§ MATERIAL SUPPLIED:
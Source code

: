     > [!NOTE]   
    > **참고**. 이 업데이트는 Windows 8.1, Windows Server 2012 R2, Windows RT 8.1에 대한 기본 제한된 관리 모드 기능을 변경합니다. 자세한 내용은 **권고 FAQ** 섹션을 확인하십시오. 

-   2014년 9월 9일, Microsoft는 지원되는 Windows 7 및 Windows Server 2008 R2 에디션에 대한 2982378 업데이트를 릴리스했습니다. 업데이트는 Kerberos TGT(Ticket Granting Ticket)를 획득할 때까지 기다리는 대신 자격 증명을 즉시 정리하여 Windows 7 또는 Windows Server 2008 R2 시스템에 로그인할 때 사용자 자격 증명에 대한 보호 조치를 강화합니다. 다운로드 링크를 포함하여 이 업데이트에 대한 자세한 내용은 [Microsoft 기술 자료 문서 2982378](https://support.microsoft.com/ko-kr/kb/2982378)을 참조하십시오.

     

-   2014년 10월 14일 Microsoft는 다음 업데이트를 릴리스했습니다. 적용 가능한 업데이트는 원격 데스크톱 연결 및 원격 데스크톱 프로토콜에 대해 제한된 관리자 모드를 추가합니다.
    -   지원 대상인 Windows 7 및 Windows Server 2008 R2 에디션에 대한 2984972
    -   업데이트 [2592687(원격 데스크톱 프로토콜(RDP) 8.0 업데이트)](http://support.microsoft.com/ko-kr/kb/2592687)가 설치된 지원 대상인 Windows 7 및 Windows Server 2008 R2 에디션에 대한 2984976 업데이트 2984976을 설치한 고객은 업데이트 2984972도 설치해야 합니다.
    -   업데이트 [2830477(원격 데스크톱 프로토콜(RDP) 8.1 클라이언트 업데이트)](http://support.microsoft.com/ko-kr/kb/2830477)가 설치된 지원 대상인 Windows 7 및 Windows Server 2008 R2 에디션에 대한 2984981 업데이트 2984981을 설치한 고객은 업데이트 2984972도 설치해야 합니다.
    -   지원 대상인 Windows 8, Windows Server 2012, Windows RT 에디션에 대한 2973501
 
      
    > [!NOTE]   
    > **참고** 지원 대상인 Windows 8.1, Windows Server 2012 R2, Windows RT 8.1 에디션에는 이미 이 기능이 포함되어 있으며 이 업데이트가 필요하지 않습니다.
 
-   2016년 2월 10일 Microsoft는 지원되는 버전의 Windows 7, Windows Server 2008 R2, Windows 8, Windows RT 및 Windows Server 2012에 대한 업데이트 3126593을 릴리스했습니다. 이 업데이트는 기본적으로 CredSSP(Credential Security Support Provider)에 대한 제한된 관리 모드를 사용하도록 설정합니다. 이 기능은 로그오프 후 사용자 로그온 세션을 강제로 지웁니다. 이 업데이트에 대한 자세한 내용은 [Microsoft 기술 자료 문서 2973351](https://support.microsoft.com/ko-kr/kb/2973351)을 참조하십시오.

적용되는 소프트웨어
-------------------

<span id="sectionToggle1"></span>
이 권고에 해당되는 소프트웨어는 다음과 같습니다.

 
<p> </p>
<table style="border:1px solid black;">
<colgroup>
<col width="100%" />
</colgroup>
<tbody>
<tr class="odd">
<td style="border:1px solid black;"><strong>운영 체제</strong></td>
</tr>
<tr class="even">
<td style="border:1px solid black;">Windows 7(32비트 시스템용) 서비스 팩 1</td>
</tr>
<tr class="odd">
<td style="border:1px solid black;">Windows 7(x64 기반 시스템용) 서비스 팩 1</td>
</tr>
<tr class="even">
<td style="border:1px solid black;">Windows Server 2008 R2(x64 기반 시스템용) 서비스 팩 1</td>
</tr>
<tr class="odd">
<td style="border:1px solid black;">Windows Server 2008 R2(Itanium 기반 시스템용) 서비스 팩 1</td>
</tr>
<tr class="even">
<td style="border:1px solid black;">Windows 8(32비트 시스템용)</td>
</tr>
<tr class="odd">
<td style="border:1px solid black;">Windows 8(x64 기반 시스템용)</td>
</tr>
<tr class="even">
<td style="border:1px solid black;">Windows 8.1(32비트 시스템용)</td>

§ WORK TO BE COMPLETED: Return a copy of every line in the records that includes the string "black".

§ SOLUTION FOR THIS TASK:
<table style="border:1px solid black;">
<td style="border:1px solid black;"><strong>운영 체제</strong></td>
<td style="border:1px solid black;">Windows 7(32비트 시스템용) 서비스 팩 1</td>
<td style="border:1px solid black;">Windows 7(x64 기반 시스템용) 서비스 팩 1</td>
<td style="border:1px solid black;">Windows Server 2008 R2(x64 기반 시스템용) 서비스 팩 1</td>
<td style="border:1px solid black;">Windows Server 2008 R2(Itanium 기반 시스템용) 서비스 팩 1</td>
<td style="border:1px solid black;">Windows 8(32비트 시스템용)</td>
<td style="border:1px solid black;">Windows 8(x64 기반 시스템용)</td>
<td style="border:1px solid black;">Windows 8.1(32비트 시스템용)</td>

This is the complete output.